In the largest fine ever issued under the US CAN-SPAM Act of 2004, the District Judge, Jeremy Fogel, ordered a Facebook spammer to pay the social networking company $837 million in damages. The fine is nearly three times Facebook's estimated revenues for 2008.
Facebook had sued a Canadian resident, Adam Guerbuez and his business, Atlantis Blue Capital - which Facebook alleges is fictitious - in August and accused him of sending more than 4 million spam messages in March and April.
According to Facebook's complaint, Guerbuez acquired log-ins and passwords of Facebook members, in some cases by luring them to phishing sites where they would unwittingly enter personal information. Then he used infected computers to automatically log into their Facebook profiles and pump out spam. The messages advertised Web sites owned by Guerbuez and others that offered male enhancement drugs, among other products.

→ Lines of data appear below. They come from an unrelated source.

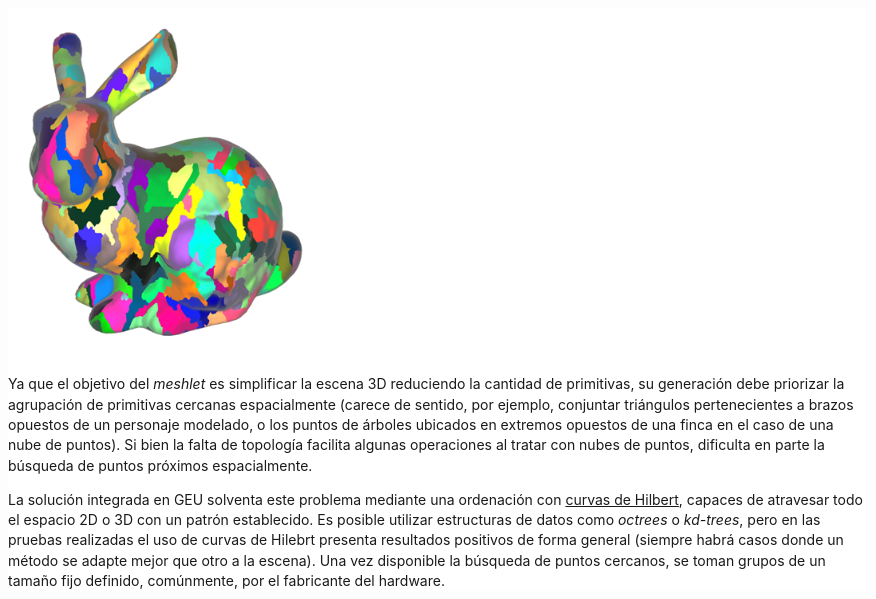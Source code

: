 </div>
<img src="meshlets_bunny.png" style="width: 300px;"/>
</div>

Ya que el objetivo del *meshlet* es simplificar la escena 3D reduciendo la cantidad de primitivas, su generación debe priorizar la agrupación de primitivas cercanas espacialmente (carece de sentido, por ejemplo, conjuntar triángulos pertenecientes a brazos opuestos de un personaje modelado, o los puntos de árboles ubicados en extremos opuestos de una finca en el caso de una nube de puntos). Si bien la falta de topología facilita algunas operaciones al tratar con nubes de puntos, dificulta en parte la búsqueda de puntos próximos espacialmente.

La solución integrada en GEU solventa este problema mediante una ordenación con [curvas de Hilbert](https://mathworld.wolfram.com/HilbertCurve.html), capaces de atravesar todo el espacio 2D o 3D con un patrón establecido. Es posible utilizar estructuras de datos como *octrees* o *kd-trees*, pero en las pruebas realizadas el uso de curvas de Hilebrt presenta resultados positivos de forma general (siempre habrá casos donde un método se adapte mejor que otro a la escena). Una vez disponible la búsqueda de puntos cercanos, se toman grupos de un tamaño fijo definido, comúnmente, por el fabricante del hardware.
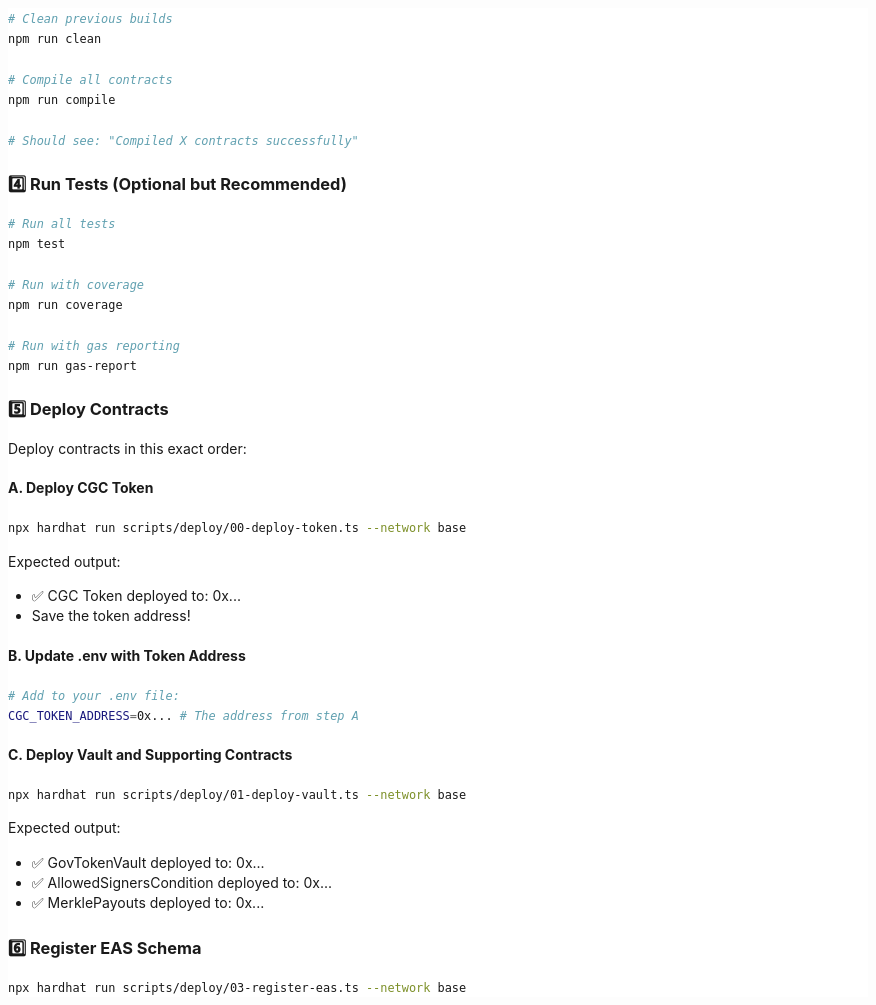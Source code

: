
 ```bash
# Clean previous builds
npm run clean

# Compile all contracts
npm run compile

# Should see: "Compiled X contracts successfully"
```

### 4️⃣ Run Tests (Optional but Recommended)

```bash
# Run all tests
npm test

# Run with coverage
npm run coverage

# Run with gas reporting
npm run gas-report
```

### 5️⃣ Deploy Contracts

Deploy contracts in this exact order:

#### A. Deploy CGC Token
```bash
npx hardhat run scripts/deploy/00-deploy-token.ts --network base
```

Expected output:
- ✅ CGC Token deployed to: 0x...
- Save the token address!

#### B. Update .env with Token Address
```bash
# Add to your .env file:
CGC_TOKEN_ADDRESS=0x... # The address from step A
```

#### C. Deploy Vault and Supporting Contracts
```bash
npx hardhat run scripts/deploy/01-deploy-vault.ts --network base
```

Expected output:
- ✅ GovTokenVault deployed to: 0x...
- ✅ AllowedSignersCondition deployed to: 0x...
- ✅ MerklePayouts deployed to: 0x...

### 6️⃣ Register EAS Schema

```bash
npx hardhat run scripts/deploy/03-register-eas.ts --network base
```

Guerbuez did not defend himself or show up in court.
Sam O'Rourke, Facebook's senior corporate counsel said: "We know where he is and where he lives and we're looking for him to execute the judgment. We have no illusions that we'll get $873 million from this guy, but from what we can tell he has substantial resources. If he has $1 million, we'll take $1 million."
Facebook was famously valued at more than $15 billion by Microsoft in 2007, despite revenues at the time of about 1 percent of that figure. The company's director of security said in a blog-post Monday that the company does not expect to collect the settlement in full.